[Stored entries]
########################################

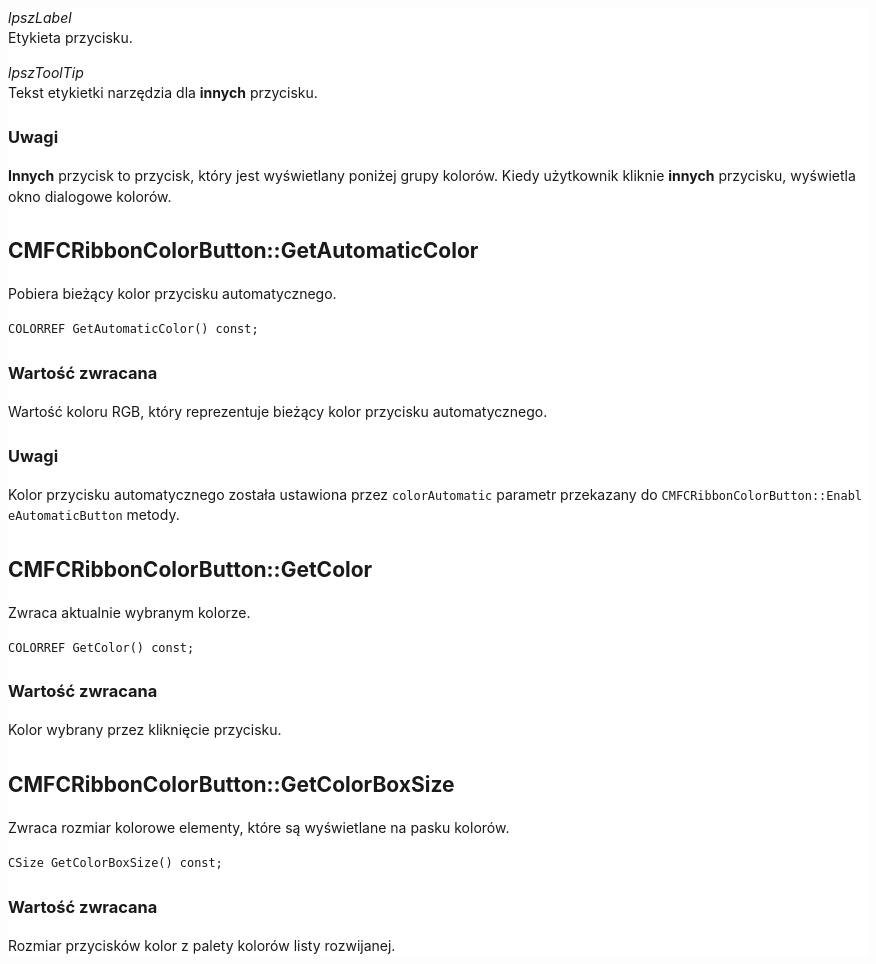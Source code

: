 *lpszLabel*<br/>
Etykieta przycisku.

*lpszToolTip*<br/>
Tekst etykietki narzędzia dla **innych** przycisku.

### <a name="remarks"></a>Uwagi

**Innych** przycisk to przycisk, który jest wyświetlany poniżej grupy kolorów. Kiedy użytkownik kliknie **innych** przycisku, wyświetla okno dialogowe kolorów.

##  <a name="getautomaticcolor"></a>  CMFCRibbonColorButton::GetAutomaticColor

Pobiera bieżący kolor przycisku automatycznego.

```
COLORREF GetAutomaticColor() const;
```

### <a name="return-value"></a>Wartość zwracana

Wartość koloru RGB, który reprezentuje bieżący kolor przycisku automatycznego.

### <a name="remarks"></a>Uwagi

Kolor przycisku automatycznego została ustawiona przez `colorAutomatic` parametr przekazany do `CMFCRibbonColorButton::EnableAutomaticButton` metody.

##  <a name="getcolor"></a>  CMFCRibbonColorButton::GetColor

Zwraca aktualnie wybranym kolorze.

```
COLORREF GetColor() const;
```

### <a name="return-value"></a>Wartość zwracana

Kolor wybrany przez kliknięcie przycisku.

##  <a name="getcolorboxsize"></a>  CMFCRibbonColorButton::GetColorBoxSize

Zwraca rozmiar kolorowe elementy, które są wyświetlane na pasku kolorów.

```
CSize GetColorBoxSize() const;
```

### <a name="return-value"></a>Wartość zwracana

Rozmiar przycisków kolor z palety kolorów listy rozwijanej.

########################################

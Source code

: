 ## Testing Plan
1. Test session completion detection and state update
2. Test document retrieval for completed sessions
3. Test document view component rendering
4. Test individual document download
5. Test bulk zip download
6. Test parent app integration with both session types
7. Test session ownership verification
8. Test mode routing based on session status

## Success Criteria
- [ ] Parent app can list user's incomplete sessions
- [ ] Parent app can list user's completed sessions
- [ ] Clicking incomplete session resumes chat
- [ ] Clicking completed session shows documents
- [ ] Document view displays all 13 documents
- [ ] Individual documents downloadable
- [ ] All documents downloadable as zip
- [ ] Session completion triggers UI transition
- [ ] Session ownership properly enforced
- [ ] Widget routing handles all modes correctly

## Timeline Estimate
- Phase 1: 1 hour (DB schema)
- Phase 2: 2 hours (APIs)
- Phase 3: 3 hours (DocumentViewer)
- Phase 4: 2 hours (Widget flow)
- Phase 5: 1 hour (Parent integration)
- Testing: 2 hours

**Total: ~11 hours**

########################################

WORK ITEM: Reproduce only the lines above, starting at the line with "Pobiera bieżący kolor" and ending at the line with "Rozmiar przycisków kolor", exactly as written.

THE ANSWER:
Pobiera bieżący kolor przycisku automatycznego.

```
COLORREF GetAutomaticColor() const;
```

### <a name="return-value"></a>Wartość zwracana

Wartość koloru RGB, który reprezentuje bieżący kolor przycisku automatycznego.

### <a name="remarks"></a>Uwagi

Kolor przycisku automatycznego została ustawiona przez `colorAutomatic` parametr przekazany do `CMFCRibbonColorButton::EnableAutomaticButton` metody.

##  <a name="getcolor"></a>  CMFCRibbonColorButton::GetColor

Zwraca aktualnie wybranym kolorze.

```
COLORREF GetColor() const;
```

### <a name="return-value"></a>Wartość zwracana

Kolor wybrany przez kliknięcie przycisku.

##  <a name="getcolorboxsize"></a>  CMFCRibbonColorButton::GetColorBoxSize

Zwraca rozmiar kolorowe elementy, które są wyświetlane na pasku kolorów.

```
CSize GetColorBoxSize() const;
```

### <a name="return-value"></a>Wartość zwracana

Rozmiar przycisków kolor z palety kolorów listy rozwijanej.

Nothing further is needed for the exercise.